*Exercise directions:* Could you retype, exactly and with no pictures, only the lines from the first line of the records below through the line that contains "Reiterer e Trubowitz"?

┄┄┄┄┄┄

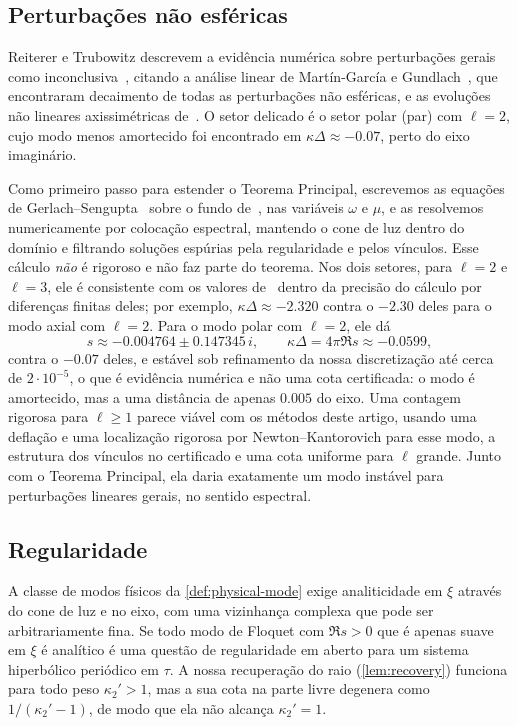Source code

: \subsection{Perturbações não esféricas}

Reiterer e Trubowitz descrevem a evidência numérica sobre perturbações gerais como inconclusiva~\cite{RT2019},
citando a análise linear de Mart\'in-Garc\'ia e Gundlach~\cite{MartinGarciaGundlach1999}, que encontraram decaimento de todas
as perturbações não esféricas, e as evoluções não lineares axissimétricas
de~\cite{ChoptuikHirschmannLieblingPretorius2003}. O setor delicado é o setor polar (par) com $\ell=2$,
cujo modo menos amortecido foi encontrado em $\kappa\Delta\approx-0.07$, perto do eixo imaginário.

Como primeiro passo para estender o Teorema Principal, escrevemos as equações de
Gerlach--Sengupta~\cite{GerlachSengupta1979} sobre o fundo de~\cite{RT2019}, nas variáveis $\omega$ e $\mu$, e
as resolvemos numericamente por colocação espectral, mantendo o cone de luz dentro do domínio e filtrando soluções
espúrias pela regularidade e pelos vínculos. Esse cálculo \emph{não} é rigoroso e não faz parte do
teorema. Nos dois setores, para $\ell=2$ e $\ell=3$, ele é consistente com os valores
de~\cite{MartinGarciaGundlach1999} dentro da precisão do cálculo por diferenças finitas deles; por exemplo,
$\kappa\Delta\approx-2.320$ contra o $-2.30$ deles para o modo axial com $\ell=2$. Para o modo polar com $\ell=2$,
ele dá
\[
  s\approx-0.004764\pm0.147345\,i,\qquad \kappa\Delta=4\pi\Re s\approx-0.0599,
\]
contra o $-0.07$ deles, e estável sob refinamento da nossa discretização até cerca de $2\cdot10^{-5}$, o que é
evidência numérica e não uma cota certificada: o modo é amortecido, mas a uma distância de apenas $0.005$ do
eixo. Uma contagem rigorosa para $\ell\ge1$ parece viável com os métodos deste artigo, usando uma deflação e uma
localização rigorosa por Newton--Kantorovich para esse modo, a estrutura dos vínculos no certificado e uma cota uniforme para
$\ell$ grande. Junto com o Teorema Principal, ela daria exatamente um modo instável para perturbações lineares gerais,
no sentido espectral.

\subsection{Regularidade}\label{sec:discussion-regularity}

A classe de modos físicos da \cref{def:physical-mode} exige analiticidade em $\xi$ através do cone de luz e
no eixo, com uma vizinhança complexa que pode ser arbitrariamente fina. Se todo modo de Floquet com
$\Re s>0$ que é apenas suave em $\xi$ é analítico é uma questão de regularidade em aberto para um sistema hiperbólico
periódico em $\tau$. A nossa recuperação do raio (\cref{lem:recovery}) funciona para todo peso $\kappa_2'>1$, mas a sua cota na
parte livre degenera como $1/(\kappa_2'-1)$, de modo que ela não alcança $\kappa_2'=1$.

┄┄┄┄┄┄

*Exercise output:*
Source code

: \subsection{Perturbações não esféricas}

Reiterer e Trubowitz descrevem a evidência numérica sobre perturbações gerais como inconclusiva~\cite{RT2019},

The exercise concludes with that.